In studios, the most common approach is to build an offset stud wall. [link] Simply put, instead of building a wall using standard 2"x4" plates and studs, you use 2"x6" plates on the top and bottom and double up the studs in a zigzag so that each side of the wall and subsequent sheetrock have their own connecting studs. When set into motion from ye old hi-fi system, the first wall will vibrate independently from the second because they are decoupled. Double up the sheetrock to increase the mass and this wall will reduce the sound level by as much as 25dB!

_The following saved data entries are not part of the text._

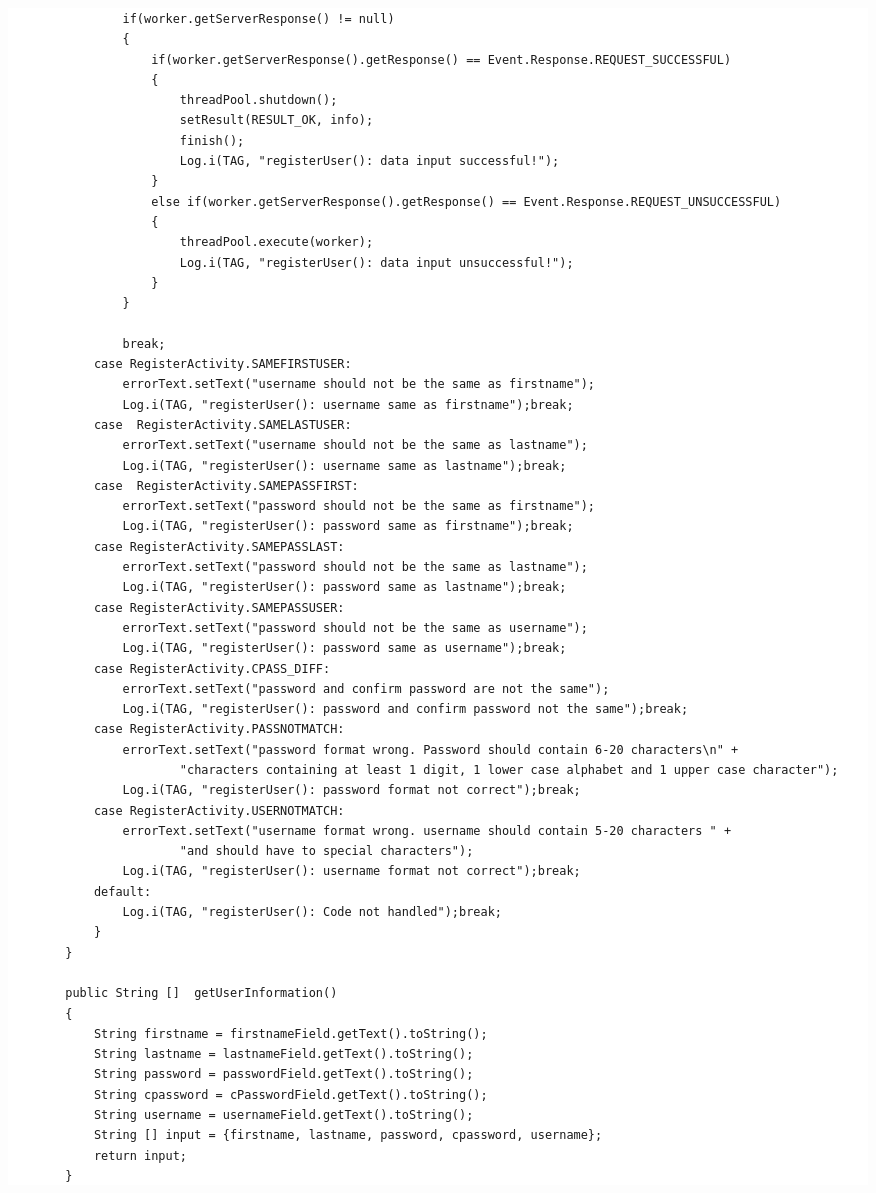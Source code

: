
 ```
                if(worker.getServerResponse() != null)
                {
                    if(worker.getServerResponse().getResponse() == Event.Response.REQUEST_SUCCESSFUL)
                    {
                        threadPool.shutdown();
                        setResult(RESULT_OK, info);
                        finish();
                        Log.i(TAG, "registerUser(): data input successful!");
                    }
                    else if(worker.getServerResponse().getResponse() == Event.Response.REQUEST_UNSUCCESSFUL)
                    {
                        threadPool.execute(worker);
                        Log.i(TAG, "registerUser(): data input unsuccessful!");
                    }
                }

                break;
            case RegisterActivity.SAMEFIRSTUSER:
                errorText.setText("username should not be the same as firstname");
                Log.i(TAG, "registerUser(): username same as firstname");break;
            case  RegisterActivity.SAMELASTUSER:
                errorText.setText("username should not be the same as lastname");
                Log.i(TAG, "registerUser(): username same as lastname");break;
            case  RegisterActivity.SAMEPASSFIRST:
                errorText.setText("password should not be the same as firstname");
                Log.i(TAG, "registerUser(): password same as firstname");break;
            case RegisterActivity.SAMEPASSLAST:
                errorText.setText("password should not be the same as lastname");
                Log.i(TAG, "registerUser(): password same as lastname");break;
            case RegisterActivity.SAMEPASSUSER:
                errorText.setText("password should not be the same as username");
                Log.i(TAG, "registerUser(): password same as username");break;
            case RegisterActivity.CPASS_DIFF:
                errorText.setText("password and confirm password are not the same");
                Log.i(TAG, "registerUser(): password and confirm password not the same");break;
            case RegisterActivity.PASSNOTMATCH:
                errorText.setText("password format wrong. Password should contain 6-20 characters\n" +
                        "characters containing at least 1 digit, 1 lower case alphabet and 1 upper case character");
                Log.i(TAG, "registerUser(): password format not correct");break;
            case RegisterActivity.USERNOTMATCH:
                errorText.setText("username format wrong. username should contain 5-20 characters " +
                        "and should have to special characters");
                Log.i(TAG, "registerUser(): username format not correct");break;
            default:
                Log.i(TAG, "registerUser(): Code not handled");break;
            }
        }

        public String []  getUserInformation()
        {
            String firstname = firstnameField.getText().toString();
            String lastname = lastnameField.getText().toString();
            String password = passwordField.getText().toString();
            String cpassword = cPasswordField.getText().toString();
            String username = usernameField.getText().toString();
            String [] input = {firstname, lastname, password, cpassword, username};
            return input;
        }
```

If you have an existing wall or ceiling and want to increase the mass without loosing floor space, a good option is to use what is known as a resilient channel to do the same type of thing. Resilient channel is basically a U shaped spacer that screws on top of your existing wall. These allow you to add a second layer of sheetrock and introduce an air space in between the two layers. What you are essentially doing is creating a 'spring' mechanism to allow the first wall to float without connecting it to the second wall. This is also done on ceilings to stop sound from traveling upwards. Studios use a similar trick when they 'float floors'. Floor joists are 'suspended' on rubber isolation blocks on which a room is built inside a room.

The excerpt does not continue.